We may well be facing a wave of industrial action, said The Independen­t, which will add to the general sense of “malaise” gripping the country. But don’t put it down to a “sudden outbreak of Marxism”; what we have here is more a matter of supply and demand. There are currently more vacancies than there are jobseekers; and in “a tight labour market”, people are less likely to accept below-inflation pay rises. Private sector bosses are already giving in to the pressure, said The Sunday Times. Average pay growth there has been 8% over the past year. By contrast, public sector pay is up 1.5%. It’s unrealisti­c for unions to seek parity with the private sector, not least because public sector workers tend to enjoy more generous pensions; but ministers may struggle to keep pay rises in the 2-3% range they’d envisaged. All the more reason not to accede to RMT boss Mick Lynch, said Gerald Warner on Reaction. Rail workers are better paid than most; if these relative “fat cats” get the 7% they want, it will open a floodgate of demand from teachers and nurses who’ve had real-terms pay cuts in the past decade.

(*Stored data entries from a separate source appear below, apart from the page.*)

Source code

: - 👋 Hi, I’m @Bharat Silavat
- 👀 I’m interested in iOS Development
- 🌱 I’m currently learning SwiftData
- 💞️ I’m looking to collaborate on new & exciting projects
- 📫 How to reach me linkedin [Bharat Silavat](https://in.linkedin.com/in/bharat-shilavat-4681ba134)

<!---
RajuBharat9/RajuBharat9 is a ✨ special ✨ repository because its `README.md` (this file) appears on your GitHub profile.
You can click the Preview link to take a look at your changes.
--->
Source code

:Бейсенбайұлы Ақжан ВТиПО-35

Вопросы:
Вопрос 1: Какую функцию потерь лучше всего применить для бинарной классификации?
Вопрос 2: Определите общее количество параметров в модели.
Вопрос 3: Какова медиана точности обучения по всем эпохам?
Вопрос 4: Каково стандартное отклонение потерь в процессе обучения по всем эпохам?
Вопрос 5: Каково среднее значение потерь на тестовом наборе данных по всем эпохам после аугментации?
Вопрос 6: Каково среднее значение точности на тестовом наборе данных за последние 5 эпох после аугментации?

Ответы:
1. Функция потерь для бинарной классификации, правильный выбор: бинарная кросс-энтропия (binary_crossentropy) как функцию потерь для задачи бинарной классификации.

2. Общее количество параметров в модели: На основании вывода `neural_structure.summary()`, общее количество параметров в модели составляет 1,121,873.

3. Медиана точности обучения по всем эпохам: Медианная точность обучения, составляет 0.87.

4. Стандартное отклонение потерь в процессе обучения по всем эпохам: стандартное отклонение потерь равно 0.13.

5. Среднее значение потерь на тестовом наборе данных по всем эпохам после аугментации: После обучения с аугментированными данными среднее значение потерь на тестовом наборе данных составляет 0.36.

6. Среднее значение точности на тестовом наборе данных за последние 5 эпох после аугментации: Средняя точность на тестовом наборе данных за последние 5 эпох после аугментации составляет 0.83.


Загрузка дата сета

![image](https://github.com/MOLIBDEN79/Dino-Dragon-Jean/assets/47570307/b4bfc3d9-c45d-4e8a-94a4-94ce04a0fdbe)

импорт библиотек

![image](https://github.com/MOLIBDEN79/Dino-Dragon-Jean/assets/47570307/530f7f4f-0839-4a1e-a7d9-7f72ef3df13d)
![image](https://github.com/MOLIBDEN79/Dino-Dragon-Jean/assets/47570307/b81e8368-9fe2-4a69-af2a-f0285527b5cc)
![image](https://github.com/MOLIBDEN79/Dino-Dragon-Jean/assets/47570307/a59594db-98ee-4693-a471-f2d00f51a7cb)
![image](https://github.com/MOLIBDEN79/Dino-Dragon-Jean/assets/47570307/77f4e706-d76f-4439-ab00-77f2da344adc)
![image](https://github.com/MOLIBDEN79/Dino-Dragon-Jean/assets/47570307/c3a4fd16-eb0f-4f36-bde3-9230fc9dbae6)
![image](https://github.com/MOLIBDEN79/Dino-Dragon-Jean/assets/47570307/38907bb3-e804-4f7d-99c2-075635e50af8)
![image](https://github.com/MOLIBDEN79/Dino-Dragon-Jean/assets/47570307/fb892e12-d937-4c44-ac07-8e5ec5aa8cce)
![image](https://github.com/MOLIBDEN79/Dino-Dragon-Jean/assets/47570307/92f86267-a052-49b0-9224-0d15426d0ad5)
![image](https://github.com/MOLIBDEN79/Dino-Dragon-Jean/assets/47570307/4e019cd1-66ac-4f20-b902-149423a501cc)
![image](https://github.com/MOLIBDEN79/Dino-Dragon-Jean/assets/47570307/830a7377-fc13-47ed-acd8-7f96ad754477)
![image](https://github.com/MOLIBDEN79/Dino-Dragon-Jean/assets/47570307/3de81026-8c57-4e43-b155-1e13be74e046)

There has been a lot of misleading talk about rail workers’ pay, said Hannah Fearn on The Independen­t. People point to train drivers on £60K a year; but it’s not drivers who are on strike. The RMT doesn’t represent them; it represents skilled workers such as engineers and also low-paid cleaners and others who have not had a raise for three years. It suits ministers to depict the railworker­s as greedy and selfish, said Kenan Malik in The Observer, and their union leaders as overmighty barons. In fact, the right to strike has been heavily curtailed in the past 40 years, and corporatio­ns now have far “more leverage than unions could ever muster”. The withdrawal of labour is about the only means workers have “of restoring a modicum of balance in a highly unequal relationsh­ip”. In other words, for people at the bottom, unions represent their best hope of “levelling up”.

 ?? ?? Barristers are “downing wigs”
Barristers are “downing wigs”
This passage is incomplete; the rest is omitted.